BEAUCAIRE Deux enfants tués : le père a fait boire un cocktail médicamenteux
Hier, la cour d'appel de Nîmes revenait sur une terrible affaire qui a coûté la vie à deux enfants de 4 et 6 ans, en août 2019 à Beaucaire. Elle examinait la responsabilité pénale du père de famille, l'auteur du double assassinat.
« C’est une femme morte de l’intérieur, avec plein de questions et de doutes, plaide son avocat. Est-ce qu’ils ont souffert ? Ont-ils vu venir la mort ? M’ont-ils appelée ? Est-ce qu’ils ont pleuré ? Quel a été leur dernier mot ? », poursuit maître Rémy Nougier, ce mercredi 8 septembre, devant la chambre de l’instruction de Nîmes. Il défend une maman dont les deux enfants ont été assassinés par leur père. Cette femme digne, mais en souffrance, arbore un tee-shirt avec la photo de ses deux enfants de 4 et 6 ans (voir photo), des enfants qui ne vivent plus qu’à travers des clichés et des vidéos qu’elle conserve précieusement sur son portable.

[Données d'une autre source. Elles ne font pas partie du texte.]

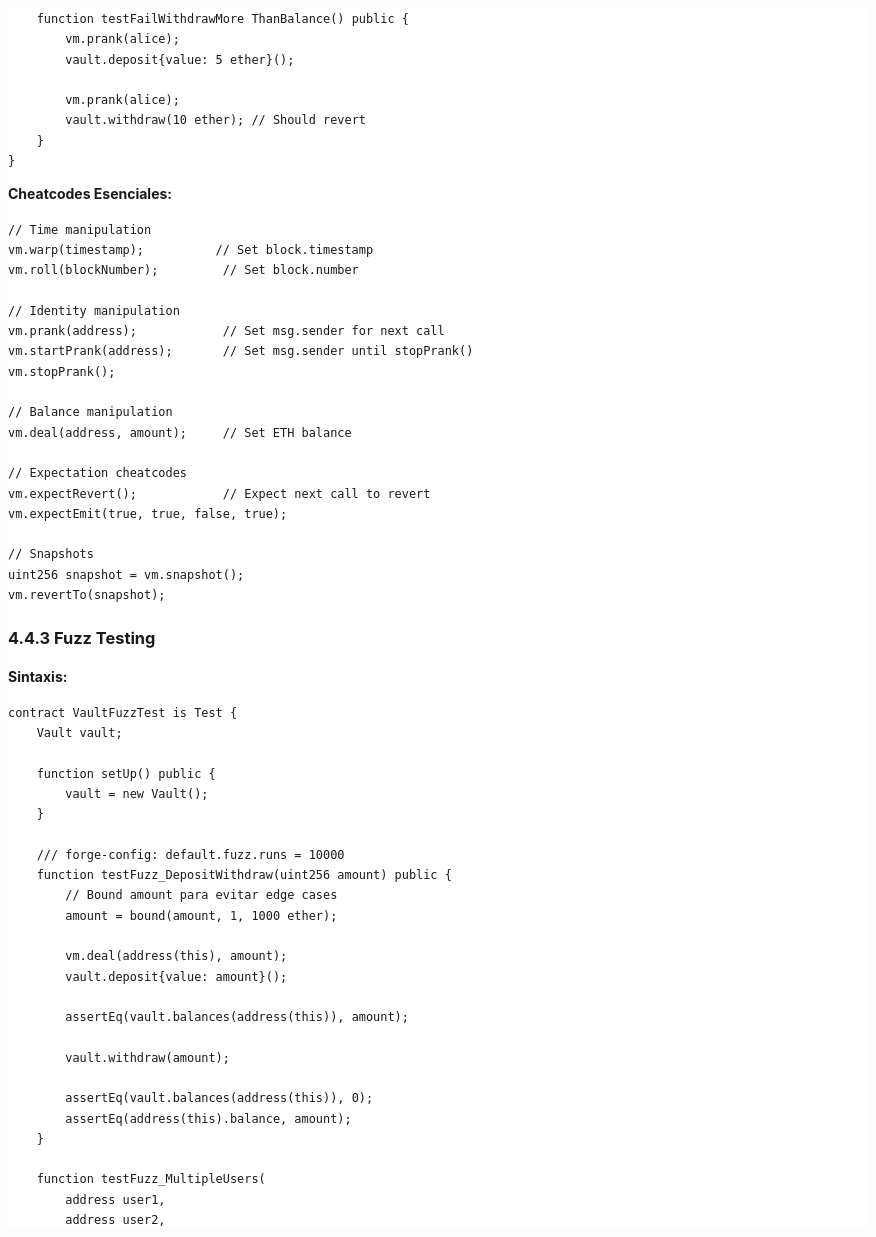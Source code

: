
 ```solidity
    function testFailWithdrawMore ThanBalance() public {
        vm.prank(alice);
        vault.deposit{value: 5 ether}();

        vm.prank(alice);
        vault.withdraw(10 ether); // Should revert
    }
}
```

**Cheatcodes Esenciales:**

```solidity
// Time manipulation
vm.warp(timestamp);          // Set block.timestamp
vm.roll(blockNumber);         // Set block.number

// Identity manipulation
vm.prank(address);            // Set msg.sender for next call
vm.startPrank(address);       // Set msg.sender until stopPrank()
vm.stopPrank();

// Balance manipulation
vm.deal(address, amount);     // Set ETH balance

// Expectation cheatcodes
vm.expectRevert();            // Expect next call to revert
vm.expectEmit(true, true, false, true);

// Snapshots
uint256 snapshot = vm.snapshot();
vm.revertTo(snapshot);
```

### 4.4.3 Fuzz Testing

**Sintaxis:**

```solidity
contract VaultFuzzTest is Test {
    Vault vault;

    function setUp() public {
        vault = new Vault();
    }

    /// forge-config: default.fuzz.runs = 10000
    function testFuzz_DepositWithdraw(uint256 amount) public {
        // Bound amount para evitar edge cases
        amount = bound(amount, 1, 1000 ether);

        vm.deal(address(this), amount);
        vault.deposit{value: amount}();

        assertEq(vault.balances(address(this)), amount);

        vault.withdraw(amount);

        assertEq(vault.balances(address(this)), 0);
        assertEq(address(this).balance, amount);
    }

    function testFuzz_MultipleUsers(
        address user1,
        address user2,
```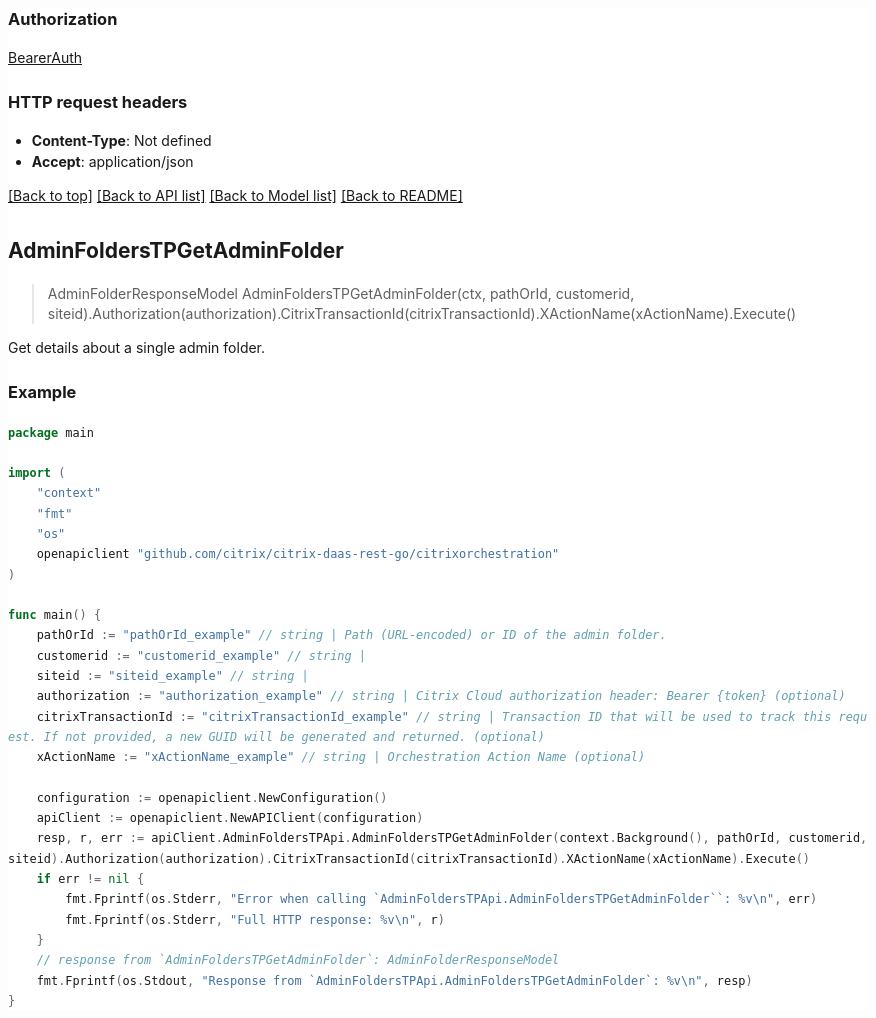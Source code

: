 ### Authorization

[BearerAuth](../README.md#BearerAuth)

### HTTP request headers

- **Content-Type**: Not defined
- **Accept**: application/json

[[Back to top]](#) [[Back to API list]](../README.md#documentation-for-api-endpoints)
[[Back to Model list]](../README.md#documentation-for-models)
[[Back to README]](../README.md)


## AdminFoldersTPGetAdminFolder

> AdminFolderResponseModel AdminFoldersTPGetAdminFolder(ctx, pathOrId, customerid, siteid).Authorization(authorization).CitrixTransactionId(citrixTransactionId).XActionName(xActionName).Execute()

Get details about a single admin folder.



### Example

```go
package main

import (
    "context"
    "fmt"
    "os"
    openapiclient "github.com/citrix/citrix-daas-rest-go/citrixorchestration"
)

func main() {
    pathOrId := "pathOrId_example" // string | Path (URL-encoded) or ID of the admin folder.
    customerid := "customerid_example" // string | 
    siteid := "siteid_example" // string | 
    authorization := "authorization_example" // string | Citrix Cloud authorization header: Bearer {token} (optional)
    citrixTransactionId := "citrixTransactionId_example" // string | Transaction ID that will be used to track this request. If not provided, a new GUID will be generated and returned. (optional)
    xActionName := "xActionName_example" // string | Orchestration Action Name (optional)

    configuration := openapiclient.NewConfiguration()
    apiClient := openapiclient.NewAPIClient(configuration)
    resp, r, err := apiClient.AdminFoldersTPApi.AdminFoldersTPGetAdminFolder(context.Background(), pathOrId, customerid, siteid).Authorization(authorization).CitrixTransactionId(citrixTransactionId).XActionName(xActionName).Execute()
    if err != nil {
        fmt.Fprintf(os.Stderr, "Error when calling `AdminFoldersTPApi.AdminFoldersTPGetAdminFolder``: %v\n", err)
        fmt.Fprintf(os.Stderr, "Full HTTP response: %v\n", r)
    }
    // response from `AdminFoldersTPGetAdminFolder`: AdminFolderResponseModel
    fmt.Fprintf(os.Stdout, "Response from `AdminFoldersTPApi.AdminFoldersTPGetAdminFolder`: %v\n", resp)
}
```
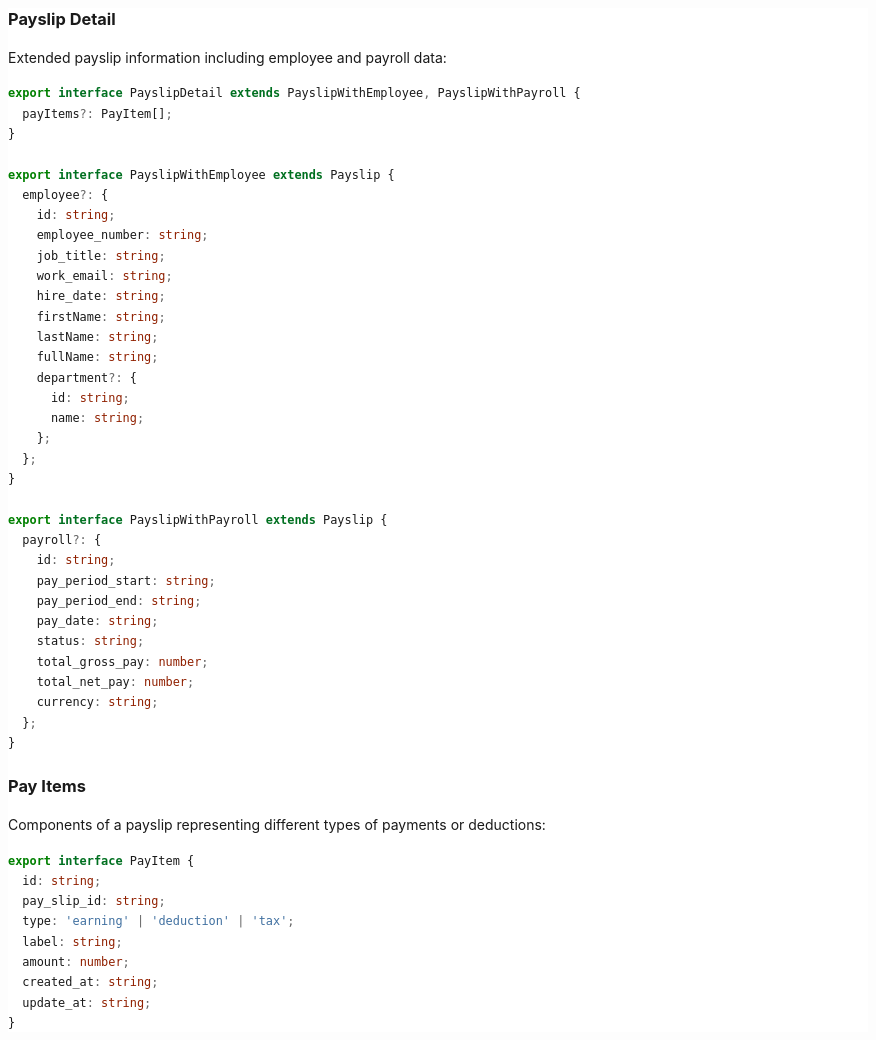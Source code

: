 ### Payslip Detail

Extended payslip information including employee and payroll data:

```typescript
export interface PayslipDetail extends PayslipWithEmployee, PayslipWithPayroll {
  payItems?: PayItem[];
}

export interface PayslipWithEmployee extends Payslip {
  employee?: {
    id: string;
    employee_number: string;
    job_title: string;
    work_email: string;
    hire_date: string;
    firstName: string;
    lastName: string;
    fullName: string;
    department?: {
      id: string;
      name: string;
    };
  };
}

export interface PayslipWithPayroll extends Payslip {
  payroll?: {
    id: string;
    pay_period_start: string;
    pay_period_end: string;
    pay_date: string;
    status: string;
    total_gross_pay: number;
    total_net_pay: number;
    currency: string;
  };
}
```

### Pay Items

Components of a payslip representing different types of payments or deductions:

```typescript
export interface PayItem {
  id: string;
  pay_slip_id: string;
  type: 'earning' | 'deduction' | 'tax';
  label: string;
  amount: number;
  created_at: string;
  update_at: string;
}
```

Elle vient devant la juridiction pour comprendre. Seulement, dans le box, les explications sont rares. Son ancien mari et père des enfants tués est à peine audible. Le président, Christophe Teissier, est obligé de répéter les propos du mis en examen pour ce double assassinat. Il ne se souvient pas de grand-chose. Ce jour tragique, cet homme qui se décrit comme dépressif a préparé un pique-nique qu’il avait promis à ses enfants. Avant de partir, il a mélangé de nombreux médicaments dans un liquide qu’il a ensuite fait ingurgiter à Marie et Vincent avant d’en prendre également. Les enfants ont été retrouvés morts sur le chemin du Calvaire, à Beaucaire, comme une référence à la religion dont le père de famille avoue qu’elle a une place capitale dans son existence.
Il voulait "protéger ses enfants des maléfices"
« Que vous vouliez en finir est une chose, mais pourquoi s’en prendre à vos deux enfants ? », interroge le président Teissier. « Je voulais les protéger des maléfices de ma belle-famille », glisse le quadragénaire dans le box. « Au début, c’est moi qui était attaqué, ensuite ça s’est étendu à mes enfants », raconte le père de famille dans une logique qu'il est seul à comprendre.
Sur son banc, la maman pleure en silence. Elle ne croit pas en la folie de celui dont elle a partagé la vie. En revanche, elle le croit « stratégique, essayant de sauver sa vie ». Son ex-mari les accuse, elle et ses proches, de l’avoir envoûté. « Elle m’a marabouté, c’est le problème », estime cet homme dont tous les experts disent qu’il dépend de la psychiatrie et non pas de la justice pénale. Des experts qui concluent tous à l’irresponsabilité pénale du mis en cause. Car hier, devant la cour d’appel, ce n’était pas un procès sur le fond. L’idée était de savoir s’il y a eu abolition du discernement au moment des faits ?
À l’audience, on en apprend un peu plus sur la surprenante scène de crime. Les enquêteurs ont retrouvé les enfants couchés sur le dos sur des draps bleus. Au-dessus de leurs têtes, ils avaient un santon représentant la Vierge Marie. Des livres ont également été saisis parlant de désenvoutement et de prières.
Une audience bouleversante avec de nombreuses questions en suspens, car à chaque fois qu’un mis en cause ne s’explique pas, les doutes surgissent du côté des victimes, de ceux qui veulent comprendre. Les larmes et le chagrin éternel de cette mère de famille dont les deux enfants ont été empoisonnés et tués à Beaucaire resteront un moment humainement insoutenable.
La cour d’appel de Nîmes rendra son arrêt le 28 septembre et dira si elle déclare l’irresponsabilité pénale de cet homme, auquel cas il ne serait jamais jugé. Si tel était le cas, elle devrait prononcer des contraintes pour le mis en cause, notamment l’hospitalisation dans une unité spécialisée. La chambre de l’instruction peut aussi décider, comme l’a demandé maître Nougier, une nouvelle expertise psychiatrique.